Task to complete:
Without the pictures, restate all of the data below word for word.

Raw data:
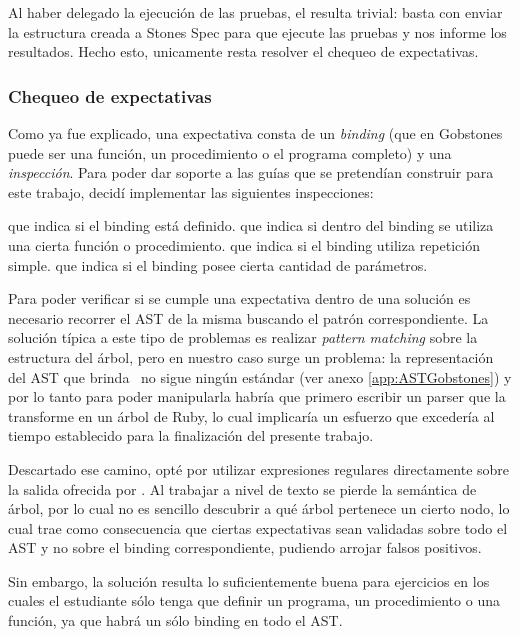 Al haber delegado la ejecución de las pruebas, el  resulta trivial: basta con enviar la estructura creada a Stones Spec para que ejecute las pruebas y nos informe los resultados. Hecho esto, unicamente resta resolver el chequeo de expectativas.

\subsubsection{Chequeo de expectativas}
Como ya fue explicado, una expectativa consta de un \emph{binding} (que en Gobstones puede ser una función, un procedimiento o el programa completo) y una \emph{inspección}. Para poder dar soporte a las guías que se pretendían construir para este trabajo, decidí implementar las siguientes inspecciones:

\begin{itemize}
   que indica si el binding está definido.
   que indica si dentro del binding se utiliza una cierta función o procedimiento.
   que indica si el binding utiliza repetición simple.
   que indica si el binding posee cierta cantidad de parámetros.
\end{itemize}

Para poder verificar si se cumple una expectativa dentro de una solución es necesario recorrer el AST de la misma buscando el patrón correspondiente. La solución típica a este tipo de problemas es realizar \emph{pattern matching} sobre la estructura del árbol, pero en nuestro caso surge un problema: la representación del AST que brinda \pyGob\ no sigue ningún estándar (ver anexo \ref{app:ASTGobstones}) y por lo tanto para poder manipularla habría que primero escribir un parser que la transforme en un árbol de Ruby, lo cual implicaría un esfuerzo que excedería al tiempo establecido para la finalización del presente trabajo.

Descartado ese camino, opté por utilizar expresiones regulares directamente sobre la salida ofrecida por \pyGob. Al trabajar a nivel de texto se pierde la semántica de árbol, por lo cual no es sencillo descubrir a qué árbol pertenece un cierto nodo, lo cual trae como consecuencia que ciertas expectativas sean validadas sobre todo el AST y no sobre el binding correspondiente, pudiendo arrojar falsos positivos.

Sin embargo, la solución resulta lo suficientemente buena para ejercicios en los cuales el estudiante sólo tenga que definir un programa, un procedimiento o una función, ya que habrá un sólo binding en todo el AST.
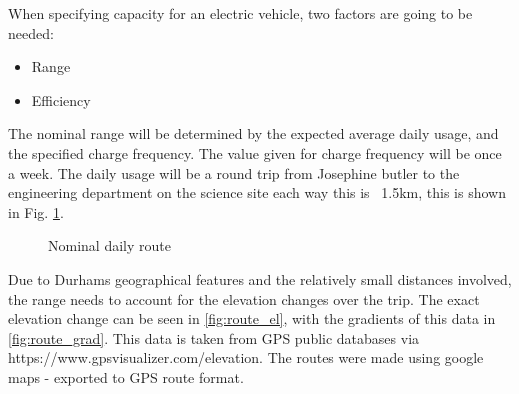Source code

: \documentclass{article}
\begin{document}
When specifying capacity for an electric vehicle, two factors are going to be needed:
\begin{itemize}
    \item Range
    \item Efficiency
\end{itemize}
The nominal range will be determined by the expected average daily usage, and the specified charge frequency. 
The value given for charge frequency will be once a week.
The daily usage will be a round trip from Josephine butler to the engineering department on the science site each way this is ~1.5km, this is shown in Fig. \ref{fig:route}.
\begin{figure}[H]
    \centering
    \caption{Nominal daily route}
    \label{fig:route}
\end{figure}
Due to Durhams geographical features and the relatively small distances involved, the range needs to account for the elevation changes over the trip.
The exact elevation change can be seen in \ref{fig:route_el}, with the gradients of this data in \ref{fig:route_grad}.
This data is taken from GPS public databases via https://www.gpsvisualizer.com/elevation.
The routes were made using google maps - exported to GPS route format.
\end{document}
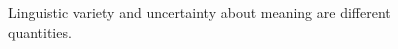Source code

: \begin{figure}[H]
\centering
{}
\caption{Linguistic variety and uncertainty about meaning are different quantities.}\label{fig:teach-M05-09}
\end{figure}
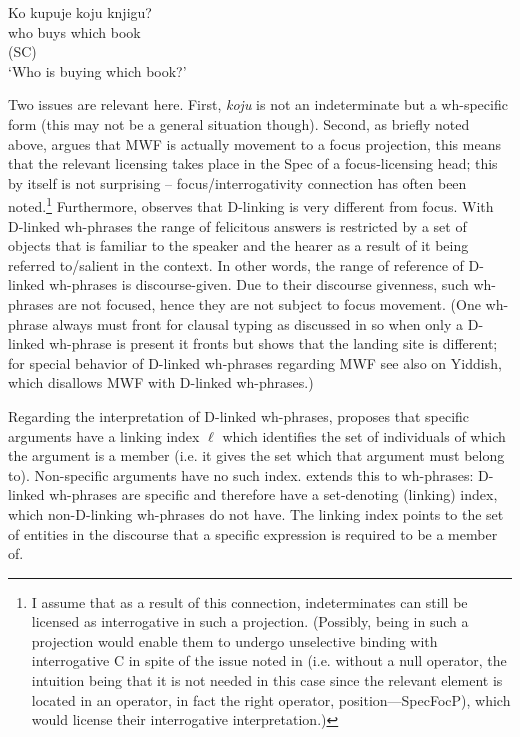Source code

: \documentclass[output=paper,colorlinks,citecolor=brown]{langscibook}
\begin{document}
 
\ea\label{ex:bosk:21}
\gll Ko    kupuje     koju   knjigu?\\
who buys which book\\ \hfill (SC)\\
\glt `Who is buying which book?'
\z 

\noindent Two issues are relevant here. First, \textit{koju} is not an indeterminate but a wh-specific form (this may not be a general situation though). Second, as briefly noted above, \citet{Bošković2002} argues that MWF is actually movement to a focus projection, this means that the relevant licensing takes place in the Spec of a focus-licensing head; this by itself is not surprising -- focus/interrogativity connection has often been noted.\footnote{I assume that as a result of this connection, indeterminates can still be licensed as interrogative in such a projection. (Possibly, being in such a projection would enable them to undergo unselective binding with interrogative C in spite of the issue noted in  (i.e. without a null operator, the intuition being that it is not needed in this case since the relevant element is located in an operator, in fact the right operator, position—SpecFocP), which would license their interrogative interpretation.)} Furthermore, \citet{Bošković2002} observes that D-linking is very different from focus. With D-linked wh-phrases the range of felicitous answers is restricted by a set of objects that is familiar to the speaker and the hearer as a result of it being referred to/salient in the context. In other words, the range of reference of D-linked wh-phrases is discourse-given. Due to their discourse givenness, such wh-phrases are not focused, hence they are not subject to focus movement. (One wh-phrase always must front for clausal typing as discussed in \citealt{Cheng1991} so when only a D-linked wh-phrase is present it fronts but \citealt{Bošković2002} shows that the landing site is different; for special behavior of D-linked wh-phrases regarding MWF see also \citealt{Diesing2003} on Yiddish, which disallows MWF with D-linked wh-phrases.)

Regarding the interpretation of D-linked wh-phrases, \citet{Enç2003} proposes that specific arguments have a linking index $\ell $ which identifies the set of individuals of which the argument is a member (i.e. it gives the set which that argument must belong to). Non-specific arguments have no such index. \citet{Shields2008} extends this to wh-phrases: D-linked wh-phrases are specific and therefore have a set-denoting (linking) index, which non-D-linking wh-phrases do not have. The linking index points to the set of entities in the discourse that a specific expression is required to be a member of.
\end{document}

Completed task:
 Al haber delegado la ejecución de las pruebas, el  resulta trivial: basta con enviar la estructura creada a Stones Spec para que ejecute las pruebas y nos informe los resultados. Hecho esto, unicamente resta resolver el chequeo de expectativas.

\subsubsection{Chequeo de expectativas}
Como ya fue explicado, una expectativa consta de un \emph{binding} (que en Gobstones puede ser una función, un procedimiento o el programa completo) y una \emph{inspección}. Para poder dar soporte a las guías que se pretendían construir para este trabajo, decidí implementar las siguientes inspecciones:

\begin{itemize}
   que indica si el binding está definido.
   que indica si dentro del binding se utiliza una cierta función o procedimiento.
   que indica si el binding utiliza repetición simple.
   que indica si el binding posee cierta cantidad de parámetros.
\end{itemize}

Para poder verificar si se cumple una expectativa dentro de una solución es necesario recorrer el AST de la misma buscando el patrón correspondiente. La solución típica a este tipo de problemas es realizar \emph{pattern matching} sobre la estructura del árbol, pero en nuestro caso surge un problema: la representación del AST que brinda \pyGob\ no sigue ningún estándar (ver anexo \ref{app:ASTGobstones}) y por lo tanto para poder manipularla habría que primero escribir un parser que la transforme en un árbol de Ruby, lo cual implicaría un esfuerzo que excedería al tiempo establecido para la finalización del presente trabajo.

Descartado ese camino, opté por utilizar expresiones regulares directamente sobre la salida ofrecida por \pyGob. Al trabajar a nivel de texto se pierde la semántica de árbol, por lo cual no es sencillo descubrir a qué árbol pertenece un cierto nodo, lo cual trae como consecuencia que ciertas expectativas sean validadas sobre todo el AST y no sobre el binding correspondiente, pudiendo arrojar falsos positivos.

Sin embargo, la solución resulta lo suficientemente buena para ejercicios en los cuales el estudiante sólo tenga que definir un programa, un procedimiento o una función, ya que habrá un sólo binding en todo el AST.
Source code

: \documentclass{article}
\begin{document}
When specifying capacity for an electric vehicle, two factors are going to be needed:
\begin{itemize}
    \item Range
    \item Efficiency
\end{itemize}
The nominal range will be determined by the expected average daily usage, and the specified charge frequency. 
The value given for charge frequency will be once a week.
The daily usage will be a round trip from Josephine butler to the engineering department on the science site each way this is ~1.5km, this is shown in Fig. \ref{fig:route}.
\begin{figure}[H]
    \centering
    \caption{Nominal daily route}
    \label{fig:route}
\end{figure}
Due to Durhams geographical features and the relatively small distances involved, the range needs to account for the elevation changes over the trip.
The exact elevation change can be seen in \ref{fig:route_el}, with the gradients of this data in \ref{fig:route_grad}.
This data is taken from GPS public databases via https://www.gpsvisualizer.com/elevation.
The routes were made using google maps - exported to GPS route format.
\end{document}
Source code

: \begin{figure}[H]
\centering
{}
\caption{Linguistic variety and uncertainty about meaning are different quantities.}\label{fig:teach-M05-09}
\end{figure}
Source code

: \documentclass[output=paper,colorlinks,citecolor=brown]{langscibook}
\begin{document}
 
\ea\label{ex:bosk:21}
\gll Ko    kupuje     koju   knjigu?\\
who buys which book\\ \hfill (SC)\\
\glt `Who is buying which book?'
\z 

\noindent Two issues are relevant here. First, \textit{koju} is not an indeterminate but a wh-specific form (this may not be a general situation though). Second, as briefly noted above, \citet{Bošković2002} argues that MWF is actually movement to a focus projection, this means that the relevant licensing takes place in the Spec of a focus-licensing head; this by itself is not surprising -- focus/interrogativity connection has often been noted.\footnote{I assume that as a result of this connection, indeterminates can still be licensed as interrogative in such a projection. (Possibly, being in such a projection would enable them to undergo unselective binding with interrogative C in spite of the issue noted in  (i.e. without a null operator, the intuition being that it is not needed in this case since the relevant element is located in an operator, in fact the right operator, position—SpecFocP), which would license their interrogative interpretation.)} Furthermore, \citet{Bošković2002} observes that D-linking is very different from focus. With D-linked wh-phrases the range of felicitous answers is restricted by a set of objects that is familiar to the speaker and the hearer as a result of it being referred to/salient in the context. In other words, the range of reference of D-linked wh-phrases is discourse-given. Due to their discourse givenness, such wh-phrases are not focused, hence they are not subject to focus movement. (One wh-phrase always must front for clausal typing as discussed in \citealt{Cheng1991} so when only a D-linked wh-phrase is present it fronts but \citealt{Bošković2002} shows that the landing site is different; for special behavior of D-linked wh-phrases regarding MWF see also \citealt{Diesing2003} on Yiddish, which disallows MWF with D-linked wh-phrases.)

Regarding the interpretation of D-linked wh-phrases, \citet{Enç2003} proposes that specific arguments have a linking index $\ell $ which identifies the set of individuals of which the argument is a member (i.e. it gives the set which that argument must belong to). Non-specific arguments have no such index. \citet{Shields2008} extends this to wh-phrases: D-linked wh-phrases are specific and therefore have a set-denoting (linking) index, which non-D-linking wh-phrases do not have. The linking index points to the set of entities in the discourse that a specific expression is required to be a member of.
\end{document}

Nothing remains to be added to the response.